#### Problem to work on
Up to and including the line with "<No, no, not", please reproduce the lines below exactly, beginning with the first.

#### Saved entries
◆ ◆ ◆
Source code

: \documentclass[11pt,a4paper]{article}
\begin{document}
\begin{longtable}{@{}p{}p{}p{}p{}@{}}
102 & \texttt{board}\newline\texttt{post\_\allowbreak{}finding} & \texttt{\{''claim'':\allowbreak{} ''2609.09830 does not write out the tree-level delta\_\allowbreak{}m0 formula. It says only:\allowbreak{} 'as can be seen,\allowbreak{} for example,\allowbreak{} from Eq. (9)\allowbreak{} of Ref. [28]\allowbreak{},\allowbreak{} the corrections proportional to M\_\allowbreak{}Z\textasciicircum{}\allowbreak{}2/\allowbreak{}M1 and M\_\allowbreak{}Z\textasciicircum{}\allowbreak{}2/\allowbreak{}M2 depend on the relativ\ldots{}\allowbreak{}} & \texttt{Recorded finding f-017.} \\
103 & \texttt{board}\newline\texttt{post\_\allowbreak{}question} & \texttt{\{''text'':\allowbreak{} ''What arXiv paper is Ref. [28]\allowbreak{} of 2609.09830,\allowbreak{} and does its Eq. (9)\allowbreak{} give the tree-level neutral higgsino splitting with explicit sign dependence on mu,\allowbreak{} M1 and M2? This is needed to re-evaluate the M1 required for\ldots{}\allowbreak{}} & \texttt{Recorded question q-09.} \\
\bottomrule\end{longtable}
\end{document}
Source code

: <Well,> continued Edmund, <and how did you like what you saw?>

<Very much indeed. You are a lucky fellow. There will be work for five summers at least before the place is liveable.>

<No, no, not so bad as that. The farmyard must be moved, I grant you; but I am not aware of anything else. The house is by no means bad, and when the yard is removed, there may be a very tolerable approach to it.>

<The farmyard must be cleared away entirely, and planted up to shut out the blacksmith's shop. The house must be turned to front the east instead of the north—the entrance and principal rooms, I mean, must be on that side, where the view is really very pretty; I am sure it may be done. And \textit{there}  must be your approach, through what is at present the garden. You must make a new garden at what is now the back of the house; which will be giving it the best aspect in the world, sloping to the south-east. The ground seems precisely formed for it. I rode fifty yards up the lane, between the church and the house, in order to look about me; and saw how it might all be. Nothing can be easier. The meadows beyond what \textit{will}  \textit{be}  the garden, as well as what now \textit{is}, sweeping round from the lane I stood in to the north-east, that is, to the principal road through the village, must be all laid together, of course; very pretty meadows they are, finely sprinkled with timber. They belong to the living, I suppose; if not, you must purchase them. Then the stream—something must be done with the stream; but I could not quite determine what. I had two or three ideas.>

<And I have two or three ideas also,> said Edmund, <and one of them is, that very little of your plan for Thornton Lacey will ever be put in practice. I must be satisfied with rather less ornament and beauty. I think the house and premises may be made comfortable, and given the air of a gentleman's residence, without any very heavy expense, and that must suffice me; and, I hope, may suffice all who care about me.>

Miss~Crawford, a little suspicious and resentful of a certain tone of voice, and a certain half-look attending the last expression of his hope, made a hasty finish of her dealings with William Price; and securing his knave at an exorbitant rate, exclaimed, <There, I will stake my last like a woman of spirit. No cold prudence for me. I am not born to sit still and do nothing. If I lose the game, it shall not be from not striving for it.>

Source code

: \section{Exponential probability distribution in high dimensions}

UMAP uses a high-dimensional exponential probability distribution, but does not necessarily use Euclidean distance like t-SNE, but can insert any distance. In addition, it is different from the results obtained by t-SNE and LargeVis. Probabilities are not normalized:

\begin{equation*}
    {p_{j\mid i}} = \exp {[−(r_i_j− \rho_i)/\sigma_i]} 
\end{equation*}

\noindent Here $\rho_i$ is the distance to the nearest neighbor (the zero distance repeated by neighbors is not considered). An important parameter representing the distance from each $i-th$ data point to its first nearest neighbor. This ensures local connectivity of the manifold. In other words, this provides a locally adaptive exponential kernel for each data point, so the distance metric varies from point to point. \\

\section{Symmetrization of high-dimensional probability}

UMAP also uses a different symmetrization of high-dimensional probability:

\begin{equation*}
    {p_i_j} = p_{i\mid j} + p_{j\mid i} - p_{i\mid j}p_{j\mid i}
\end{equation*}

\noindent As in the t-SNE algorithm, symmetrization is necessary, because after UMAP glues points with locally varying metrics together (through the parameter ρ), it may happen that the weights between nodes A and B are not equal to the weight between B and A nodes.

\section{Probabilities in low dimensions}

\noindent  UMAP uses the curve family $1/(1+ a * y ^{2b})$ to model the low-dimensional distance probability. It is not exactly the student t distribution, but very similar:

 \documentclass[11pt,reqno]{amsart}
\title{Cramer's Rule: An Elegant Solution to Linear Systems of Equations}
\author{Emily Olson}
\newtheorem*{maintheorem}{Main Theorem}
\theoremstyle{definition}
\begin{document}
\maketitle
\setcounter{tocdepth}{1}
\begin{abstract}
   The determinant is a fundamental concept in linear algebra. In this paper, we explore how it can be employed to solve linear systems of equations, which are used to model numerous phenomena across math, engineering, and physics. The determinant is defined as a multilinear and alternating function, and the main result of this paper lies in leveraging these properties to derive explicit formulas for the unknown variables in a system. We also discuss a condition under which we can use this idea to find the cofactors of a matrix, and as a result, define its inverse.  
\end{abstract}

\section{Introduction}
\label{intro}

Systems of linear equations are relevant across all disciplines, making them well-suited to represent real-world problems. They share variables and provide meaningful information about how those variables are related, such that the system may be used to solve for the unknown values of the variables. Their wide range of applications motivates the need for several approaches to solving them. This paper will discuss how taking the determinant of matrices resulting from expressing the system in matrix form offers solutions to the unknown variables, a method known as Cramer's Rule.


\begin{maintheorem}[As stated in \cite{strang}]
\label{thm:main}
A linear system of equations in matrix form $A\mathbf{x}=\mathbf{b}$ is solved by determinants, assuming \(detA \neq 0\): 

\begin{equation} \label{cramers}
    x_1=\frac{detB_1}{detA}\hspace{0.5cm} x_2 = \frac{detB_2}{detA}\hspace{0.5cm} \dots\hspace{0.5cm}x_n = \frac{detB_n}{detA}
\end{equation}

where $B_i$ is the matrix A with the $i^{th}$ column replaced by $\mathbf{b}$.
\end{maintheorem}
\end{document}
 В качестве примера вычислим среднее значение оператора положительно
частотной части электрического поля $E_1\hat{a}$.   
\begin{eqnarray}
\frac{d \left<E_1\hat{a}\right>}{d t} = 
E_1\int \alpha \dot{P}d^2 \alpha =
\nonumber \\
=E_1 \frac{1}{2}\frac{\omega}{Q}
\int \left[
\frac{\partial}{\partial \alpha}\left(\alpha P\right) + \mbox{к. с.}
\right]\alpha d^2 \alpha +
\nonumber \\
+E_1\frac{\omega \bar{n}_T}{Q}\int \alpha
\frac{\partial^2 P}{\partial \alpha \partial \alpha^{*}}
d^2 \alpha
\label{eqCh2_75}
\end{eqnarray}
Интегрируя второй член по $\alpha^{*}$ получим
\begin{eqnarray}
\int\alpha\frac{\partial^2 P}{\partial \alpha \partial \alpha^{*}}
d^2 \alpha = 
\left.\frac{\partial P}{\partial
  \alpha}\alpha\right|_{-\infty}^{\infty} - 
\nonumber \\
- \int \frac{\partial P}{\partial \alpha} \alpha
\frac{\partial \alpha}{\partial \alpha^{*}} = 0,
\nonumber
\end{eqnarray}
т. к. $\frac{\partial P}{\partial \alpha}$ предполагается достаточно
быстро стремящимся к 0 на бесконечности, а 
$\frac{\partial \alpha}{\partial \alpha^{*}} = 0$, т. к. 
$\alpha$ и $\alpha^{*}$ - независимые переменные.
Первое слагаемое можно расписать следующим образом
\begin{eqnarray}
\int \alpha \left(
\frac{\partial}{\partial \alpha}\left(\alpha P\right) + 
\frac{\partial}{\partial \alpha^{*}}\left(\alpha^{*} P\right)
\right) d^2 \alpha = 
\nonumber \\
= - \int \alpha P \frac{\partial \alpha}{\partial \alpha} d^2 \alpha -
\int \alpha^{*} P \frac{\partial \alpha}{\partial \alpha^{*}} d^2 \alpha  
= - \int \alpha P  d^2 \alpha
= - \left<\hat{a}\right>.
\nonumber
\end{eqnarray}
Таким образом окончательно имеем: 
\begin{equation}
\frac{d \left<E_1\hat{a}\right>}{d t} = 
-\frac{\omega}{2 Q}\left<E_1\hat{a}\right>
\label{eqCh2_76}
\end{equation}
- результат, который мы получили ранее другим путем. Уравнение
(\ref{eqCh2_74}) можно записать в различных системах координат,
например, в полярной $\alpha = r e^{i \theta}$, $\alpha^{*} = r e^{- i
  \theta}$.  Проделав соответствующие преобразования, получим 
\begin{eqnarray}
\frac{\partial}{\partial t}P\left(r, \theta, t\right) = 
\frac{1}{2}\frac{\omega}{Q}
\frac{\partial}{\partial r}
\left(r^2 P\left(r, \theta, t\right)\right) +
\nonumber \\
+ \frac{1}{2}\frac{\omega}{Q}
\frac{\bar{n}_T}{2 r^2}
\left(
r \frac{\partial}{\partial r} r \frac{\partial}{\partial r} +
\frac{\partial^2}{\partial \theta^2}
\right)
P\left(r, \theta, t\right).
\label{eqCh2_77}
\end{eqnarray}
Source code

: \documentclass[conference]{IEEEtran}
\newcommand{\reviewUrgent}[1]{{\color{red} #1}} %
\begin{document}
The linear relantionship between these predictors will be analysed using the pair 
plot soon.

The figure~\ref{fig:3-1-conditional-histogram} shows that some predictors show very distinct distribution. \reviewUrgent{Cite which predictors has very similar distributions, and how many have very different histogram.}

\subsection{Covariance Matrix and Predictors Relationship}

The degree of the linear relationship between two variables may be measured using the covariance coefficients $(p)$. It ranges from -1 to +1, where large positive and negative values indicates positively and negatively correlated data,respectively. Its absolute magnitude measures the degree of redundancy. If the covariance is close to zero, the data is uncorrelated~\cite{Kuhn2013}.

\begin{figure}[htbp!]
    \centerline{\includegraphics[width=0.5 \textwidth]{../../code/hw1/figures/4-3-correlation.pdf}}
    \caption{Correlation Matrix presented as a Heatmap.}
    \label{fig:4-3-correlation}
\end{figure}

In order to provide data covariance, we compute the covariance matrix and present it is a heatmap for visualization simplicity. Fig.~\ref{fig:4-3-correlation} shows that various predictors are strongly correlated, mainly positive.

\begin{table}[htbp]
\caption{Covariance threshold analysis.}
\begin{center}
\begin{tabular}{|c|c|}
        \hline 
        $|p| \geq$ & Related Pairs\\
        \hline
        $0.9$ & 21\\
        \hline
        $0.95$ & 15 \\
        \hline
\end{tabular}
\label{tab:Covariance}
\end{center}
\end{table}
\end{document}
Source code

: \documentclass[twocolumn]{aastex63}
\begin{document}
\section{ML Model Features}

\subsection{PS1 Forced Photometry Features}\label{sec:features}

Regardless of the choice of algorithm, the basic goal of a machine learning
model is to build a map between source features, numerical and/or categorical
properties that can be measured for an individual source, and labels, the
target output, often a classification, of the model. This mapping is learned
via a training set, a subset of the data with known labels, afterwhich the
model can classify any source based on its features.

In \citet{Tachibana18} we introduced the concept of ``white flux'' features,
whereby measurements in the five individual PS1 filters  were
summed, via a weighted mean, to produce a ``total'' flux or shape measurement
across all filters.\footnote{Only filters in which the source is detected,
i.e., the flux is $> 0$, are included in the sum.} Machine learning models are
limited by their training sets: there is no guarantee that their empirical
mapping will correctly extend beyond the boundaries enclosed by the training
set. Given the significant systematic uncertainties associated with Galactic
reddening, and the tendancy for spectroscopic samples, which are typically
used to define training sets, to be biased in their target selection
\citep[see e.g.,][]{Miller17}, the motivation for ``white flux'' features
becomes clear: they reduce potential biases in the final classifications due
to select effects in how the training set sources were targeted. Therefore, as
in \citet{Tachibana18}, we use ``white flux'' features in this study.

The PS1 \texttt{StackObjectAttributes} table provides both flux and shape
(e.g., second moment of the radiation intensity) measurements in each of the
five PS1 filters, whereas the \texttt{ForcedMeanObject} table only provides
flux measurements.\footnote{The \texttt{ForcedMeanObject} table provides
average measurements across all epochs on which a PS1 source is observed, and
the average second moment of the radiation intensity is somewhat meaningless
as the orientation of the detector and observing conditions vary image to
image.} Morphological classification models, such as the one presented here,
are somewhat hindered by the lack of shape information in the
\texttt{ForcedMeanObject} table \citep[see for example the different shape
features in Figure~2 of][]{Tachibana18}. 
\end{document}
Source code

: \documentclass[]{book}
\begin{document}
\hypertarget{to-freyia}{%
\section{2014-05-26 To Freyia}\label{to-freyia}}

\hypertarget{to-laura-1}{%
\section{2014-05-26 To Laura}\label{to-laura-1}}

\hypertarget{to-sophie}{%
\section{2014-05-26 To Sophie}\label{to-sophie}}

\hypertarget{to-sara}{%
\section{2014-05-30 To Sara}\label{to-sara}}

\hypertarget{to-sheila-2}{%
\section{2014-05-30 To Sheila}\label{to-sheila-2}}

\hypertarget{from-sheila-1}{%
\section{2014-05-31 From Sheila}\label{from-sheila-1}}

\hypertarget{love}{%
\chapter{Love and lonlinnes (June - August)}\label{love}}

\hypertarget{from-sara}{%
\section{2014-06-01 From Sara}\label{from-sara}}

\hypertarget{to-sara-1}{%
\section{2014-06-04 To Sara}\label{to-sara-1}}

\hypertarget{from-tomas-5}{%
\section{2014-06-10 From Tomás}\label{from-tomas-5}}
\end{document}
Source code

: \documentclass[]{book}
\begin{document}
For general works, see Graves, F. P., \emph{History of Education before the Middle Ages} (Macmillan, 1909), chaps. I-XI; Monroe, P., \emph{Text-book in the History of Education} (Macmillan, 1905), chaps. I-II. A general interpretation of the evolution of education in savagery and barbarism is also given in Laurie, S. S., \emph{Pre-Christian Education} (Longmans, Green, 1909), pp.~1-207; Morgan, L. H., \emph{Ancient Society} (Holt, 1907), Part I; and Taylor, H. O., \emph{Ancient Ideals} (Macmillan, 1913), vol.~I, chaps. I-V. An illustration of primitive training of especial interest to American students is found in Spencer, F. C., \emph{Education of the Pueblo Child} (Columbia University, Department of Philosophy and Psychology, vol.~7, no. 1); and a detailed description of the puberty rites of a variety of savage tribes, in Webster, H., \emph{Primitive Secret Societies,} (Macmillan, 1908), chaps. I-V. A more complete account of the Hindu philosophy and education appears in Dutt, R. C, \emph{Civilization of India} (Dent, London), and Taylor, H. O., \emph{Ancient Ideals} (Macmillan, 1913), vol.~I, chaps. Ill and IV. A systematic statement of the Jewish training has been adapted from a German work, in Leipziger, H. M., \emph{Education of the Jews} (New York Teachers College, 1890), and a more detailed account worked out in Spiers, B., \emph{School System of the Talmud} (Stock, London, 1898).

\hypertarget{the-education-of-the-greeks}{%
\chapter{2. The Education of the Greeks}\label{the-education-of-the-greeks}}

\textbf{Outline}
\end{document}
◆ ◆ ◆
#### Task output
Source code

: \documentclass[11pt,a4paper]{article}
\begin{document}
\begin{longtable}{@{}p{}p{}p{}p{}@{}}
102 & \texttt{board}\newline\texttt{post\_\allowbreak{}finding} & \texttt{\{''claim'':\allowbreak{} ''2609.09830 does not write out the tree-level delta\_\allowbreak{}m0 formula. It says only:\allowbreak{} 'as can be seen,\allowbreak{} for example,\allowbreak{} from Eq. (9)\allowbreak{} of Ref. [28]\allowbreak{},\allowbreak{} the corrections proportional to M\_\allowbreak{}Z\textasciicircum{}\allowbreak{}2/\allowbreak{}M1 and M\_\allowbreak{}Z\textasciicircum{}\allowbreak{}2/\allowbreak{}M2 depend on the relativ\ldots{}\allowbreak{}} & \texttt{Recorded finding f-017.} \\
103 & \texttt{board}\newline\texttt{post\_\allowbreak{}question} & \texttt{\{''text'':\allowbreak{} ''What arXiv paper is Ref. [28]\allowbreak{} of 2609.09830,\allowbreak{} and does its Eq. (9)\allowbreak{} give the tree-level neutral higgsino splitting with explicit sign dependence on mu,\allowbreak{} M1 and M2? This is needed to re-evaluate the M1 required for\ldots{}\allowbreak{}} & \texttt{Recorded question q-09.} \\
\bottomrule\end{longtable}
\end{document}
Source code

: <Well,> continued Edmund, <and how did you like what you saw?>

<Very much indeed. You are a lucky fellow. There will be work for five summers at least before the place is liveable.>

<No, no, not so bad as that. The farmyard must be moved, I grant you; but I am not aware of anything else. The house is by no means bad, and when the yard is removed, there may be a very tolerable approach to it.>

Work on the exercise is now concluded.